Differentiation of Neuro-2a neuroblastoma cells by an antibody to GM3 ganglioside.

A monoclonal antibody against GM3 ganglioside (GM3Ab) was found to trigger differentiation of Neuro-2a cells in culture. The differentiation of Neuro-2a cells by GM3Ab was accompanied by increased levels of intracellular serotonin and amino acid neurotransmitters viz. aspartate, glutamate, glutamine, glycine and taurine. Further study indicated that the increase in the serotonin level was not due to a higher rate of serotonin synthesis but rather to a higher rate of active transport of serotonin from the medium. Studies on the cell surface gangliosides revealed that unlike the proliferating cells, the GM3Ab-mediated differentiated cells contained higher gangliosides in addition to GM3 and GM2 gangliosides. Analysis of total cellular proteins indicated the appearance of a 25 kDa protein, pI 5.4, in the GM3Ab-treated cells--a small amount of this protein was observed in dibutyryl cAMP (Bt2cAMP)-treated cells, however, the protein was totally absent in the 5-bromo-2'-deoxyuridine (BrdU)-treated cells. Investigation of the mode of action of GM3Ab indicated that the cellular differentiation was due to increased cAMP accumulation resulting from an increase in the adenylate cyclase activity.

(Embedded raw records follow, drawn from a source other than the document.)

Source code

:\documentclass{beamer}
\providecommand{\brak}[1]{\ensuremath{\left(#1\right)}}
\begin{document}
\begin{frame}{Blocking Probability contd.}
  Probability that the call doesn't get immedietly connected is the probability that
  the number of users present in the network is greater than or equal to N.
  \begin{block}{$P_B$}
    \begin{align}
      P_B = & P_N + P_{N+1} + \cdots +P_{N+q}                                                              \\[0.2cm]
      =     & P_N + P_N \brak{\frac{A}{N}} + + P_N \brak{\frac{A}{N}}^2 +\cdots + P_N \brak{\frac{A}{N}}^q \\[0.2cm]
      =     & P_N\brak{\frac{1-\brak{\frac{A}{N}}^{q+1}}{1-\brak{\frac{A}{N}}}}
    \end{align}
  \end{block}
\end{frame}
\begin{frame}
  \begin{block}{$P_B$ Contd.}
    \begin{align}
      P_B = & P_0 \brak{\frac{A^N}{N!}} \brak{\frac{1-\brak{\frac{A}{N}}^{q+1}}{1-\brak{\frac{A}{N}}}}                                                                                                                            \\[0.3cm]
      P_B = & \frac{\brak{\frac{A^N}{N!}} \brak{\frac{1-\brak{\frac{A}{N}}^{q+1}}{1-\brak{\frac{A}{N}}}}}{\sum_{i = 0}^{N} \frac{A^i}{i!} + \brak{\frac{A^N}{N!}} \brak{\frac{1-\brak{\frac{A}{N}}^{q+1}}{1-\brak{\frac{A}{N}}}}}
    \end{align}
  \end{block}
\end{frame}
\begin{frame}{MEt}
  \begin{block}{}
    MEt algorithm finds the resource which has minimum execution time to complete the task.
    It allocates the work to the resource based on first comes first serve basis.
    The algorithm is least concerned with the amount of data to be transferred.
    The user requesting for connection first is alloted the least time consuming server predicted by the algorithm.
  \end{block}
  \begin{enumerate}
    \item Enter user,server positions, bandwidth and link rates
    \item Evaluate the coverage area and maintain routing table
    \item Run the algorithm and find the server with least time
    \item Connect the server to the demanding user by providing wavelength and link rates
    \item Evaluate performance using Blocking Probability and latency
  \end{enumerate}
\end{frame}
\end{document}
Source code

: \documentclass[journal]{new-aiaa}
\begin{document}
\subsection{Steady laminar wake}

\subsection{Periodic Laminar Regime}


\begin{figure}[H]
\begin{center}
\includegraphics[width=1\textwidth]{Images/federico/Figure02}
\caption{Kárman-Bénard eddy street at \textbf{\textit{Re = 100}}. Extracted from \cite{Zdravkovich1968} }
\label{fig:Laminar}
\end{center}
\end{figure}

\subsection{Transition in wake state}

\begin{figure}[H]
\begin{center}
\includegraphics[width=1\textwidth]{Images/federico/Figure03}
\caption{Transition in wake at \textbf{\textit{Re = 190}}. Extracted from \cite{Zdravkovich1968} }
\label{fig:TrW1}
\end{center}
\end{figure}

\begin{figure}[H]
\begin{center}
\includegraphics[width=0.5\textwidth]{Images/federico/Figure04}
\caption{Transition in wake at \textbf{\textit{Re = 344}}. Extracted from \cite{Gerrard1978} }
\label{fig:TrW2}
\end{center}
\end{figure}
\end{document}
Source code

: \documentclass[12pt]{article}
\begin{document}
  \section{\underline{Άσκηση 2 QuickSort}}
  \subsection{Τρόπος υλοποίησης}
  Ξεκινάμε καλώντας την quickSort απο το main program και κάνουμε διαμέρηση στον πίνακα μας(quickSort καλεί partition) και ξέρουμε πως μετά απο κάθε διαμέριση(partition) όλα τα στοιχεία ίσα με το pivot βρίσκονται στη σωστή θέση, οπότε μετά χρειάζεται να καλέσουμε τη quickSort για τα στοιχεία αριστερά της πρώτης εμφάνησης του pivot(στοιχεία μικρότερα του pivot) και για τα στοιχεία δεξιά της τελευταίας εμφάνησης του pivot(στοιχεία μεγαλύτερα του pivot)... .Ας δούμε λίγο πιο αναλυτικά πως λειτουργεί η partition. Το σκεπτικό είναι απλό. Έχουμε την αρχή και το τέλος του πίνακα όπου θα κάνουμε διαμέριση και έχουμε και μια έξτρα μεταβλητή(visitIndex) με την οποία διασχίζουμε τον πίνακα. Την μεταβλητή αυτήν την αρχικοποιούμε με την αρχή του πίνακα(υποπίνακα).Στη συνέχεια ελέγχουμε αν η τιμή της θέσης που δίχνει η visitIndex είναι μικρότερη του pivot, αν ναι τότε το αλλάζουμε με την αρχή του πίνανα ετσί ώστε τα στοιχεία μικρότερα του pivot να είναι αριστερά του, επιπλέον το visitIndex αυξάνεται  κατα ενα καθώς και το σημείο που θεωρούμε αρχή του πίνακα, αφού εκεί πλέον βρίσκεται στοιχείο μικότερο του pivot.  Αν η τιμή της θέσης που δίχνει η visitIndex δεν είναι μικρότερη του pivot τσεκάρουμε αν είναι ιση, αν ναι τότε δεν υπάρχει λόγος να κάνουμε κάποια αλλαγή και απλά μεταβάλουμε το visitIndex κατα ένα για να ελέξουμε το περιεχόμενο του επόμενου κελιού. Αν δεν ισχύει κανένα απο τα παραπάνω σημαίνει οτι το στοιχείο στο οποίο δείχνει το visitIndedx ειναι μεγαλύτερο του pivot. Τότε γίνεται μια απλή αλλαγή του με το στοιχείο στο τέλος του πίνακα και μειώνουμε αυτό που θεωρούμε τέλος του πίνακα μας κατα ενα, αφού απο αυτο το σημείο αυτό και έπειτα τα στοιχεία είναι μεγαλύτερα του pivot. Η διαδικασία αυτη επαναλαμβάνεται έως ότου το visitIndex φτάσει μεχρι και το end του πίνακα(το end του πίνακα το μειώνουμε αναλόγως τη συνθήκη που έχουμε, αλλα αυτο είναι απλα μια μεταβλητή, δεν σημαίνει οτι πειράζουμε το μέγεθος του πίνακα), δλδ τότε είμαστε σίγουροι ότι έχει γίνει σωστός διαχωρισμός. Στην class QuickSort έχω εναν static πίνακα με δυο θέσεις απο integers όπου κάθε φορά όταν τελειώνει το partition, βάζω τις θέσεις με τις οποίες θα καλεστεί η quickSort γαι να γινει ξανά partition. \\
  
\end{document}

Further studies with different agents affecting protein kinase C (PKC) activity and direct assay of PKC ruled out the possibility that GM3Ab mediated its effect via PKC. This GM3Ab-induced differentiation could be inhibited by protein kinase A (PKA) inhibitor, H8, but could not be inhibited by sphingosine, an inhibitor of PKC. Pertussis toxin could mimic the effect of GM3Ab, suggesting that GM3Ab caused the elevation in the adenylate cyclase activity by reducing the Gi-protein inhibition of the adenylate cyclase. The data suggests that GM3Ab, after interaction with cell surface GM3, elevated intracellular cAMP level by withdrawing the inhibitory effect of some undefined factor(s) present in culture medium which normally keeps adenylate cyclase activity low through activation of Gi-protein.